Reputation: 613
I'm trying to create some tags on a local clone and push it to master, and delete a tag from remote and push it to my local clone, to be clear, the remote is github, but were talking about tags, not releases.
I create a tag the tag v0.1-beta
on remote.
I create a tag v1.0-full-release
on local.
I'm noticing that even after a git fetch, git pull, and git push on my local end that nether side see's each others tags.
I looked it up and found that you could use git fetch --tags
to fetch tags from remote, so now my local client is up to date. But I can't find a way to push my local v1.0-full-release
tag to remote. Git push
isn't doing it, and I can't find anything in the documentation.
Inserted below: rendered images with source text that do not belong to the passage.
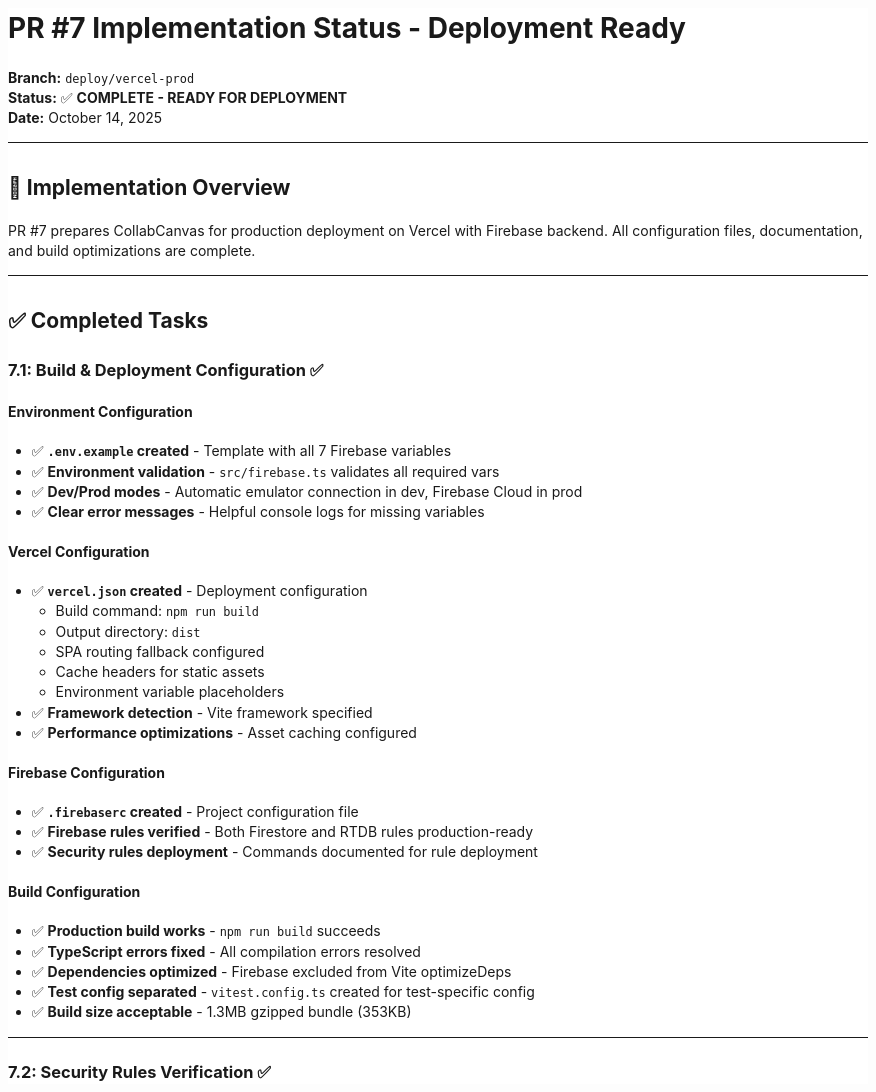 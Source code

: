 # PR #7 Implementation Status - Deployment Ready

**Branch:** `deploy/vercel-prod`  
**Status:** ✅ **COMPLETE - READY FOR DEPLOYMENT**  
**Date:** October 14, 2025

---

## 🎯 Implementation Overview

PR #7 prepares CollabCanvas for production deployment on Vercel with Firebase backend. All configuration files, documentation, and build optimizations are complete.

---

## ✅ Completed Tasks

### 7.1: Build & Deployment Configuration ✅

#### Environment Configuration
- ✅ **`.env.example` created** - Template with all 7 Firebase variables
- ✅ **Environment validation** - `src/firebase.ts` validates all required vars
- ✅ **Dev/Prod modes** - Automatic emulator connection in dev, Firebase Cloud in prod
- ✅ **Clear error messages** - Helpful console logs for missing variables

#### Vercel Configuration
- ✅ **`vercel.json` created** - Deployment configuration
  - Build command: `npm run build`
  - Output directory: `dist`
  - SPA routing fallback configured
  - Cache headers for static assets
  - Environment variable placeholders
- ✅ **Framework detection** - Vite framework specified
- ✅ **Performance optimizations** - Asset caching configured

#### Firebase Configuration
- ✅ **`.firebaserc` created** - Project configuration file
- ✅ **Firebase rules verified** - Both Firestore and RTDB rules production-ready
- ✅ **Security rules deployment** - Commands documented for rule deployment

#### Build Configuration
- ✅ **Production build works** - `npm run build` succeeds
- ✅ **TypeScript errors fixed** - All compilation errors resolved
- ✅ **Dependencies optimized** - Firebase excluded from Vite optimizeDeps
- ✅ **Test config separated** - `vitest.config.ts` created for test-specific config
- ✅ **Build size acceptable** - 1.3MB gzipped bundle (353KB)

---

### 7.2: Security Rules Verification ✅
SideNote: I've done most of my testing in the terminal, but I also notice in both Github for desktop, Kitkracken, and Gmaster that when I created the tag locally, and the other on the remote, fetching or pushing from those clients would't sync the tags ether.
If someone could also explain why it was decided that the standard git fetch
, git pull
, and git push
shouldn't include tags by default, that would also be great.
Upvotes: 1
Views: 1351
Reputation: 487893
While git fetch
does include --tags
by default, it doesn't include --tags
by default.
(insert record-scratch sound effect here) Wait, what?
OK, the trick is: git fetch
will bring over tags when it brings over the commit that has the tag attached to it. There are some variations on the overall theme (or at least, bugs in specific corner cases) in different versions of Git, but in general, if you don't have the tagged commit yet, and you run git fetch
without either --tags
or --no-tags
, you'll get both the commit and the tag. But if you already have the commit, and you run git fetch
without --tags
, you don't get the tag.
By contrast, git push
without --tags
never pushes tags, at least if you don't configure various settings. It often makes sense to just run:
git push origin tag-name
to explicitly push one particular tag anyway.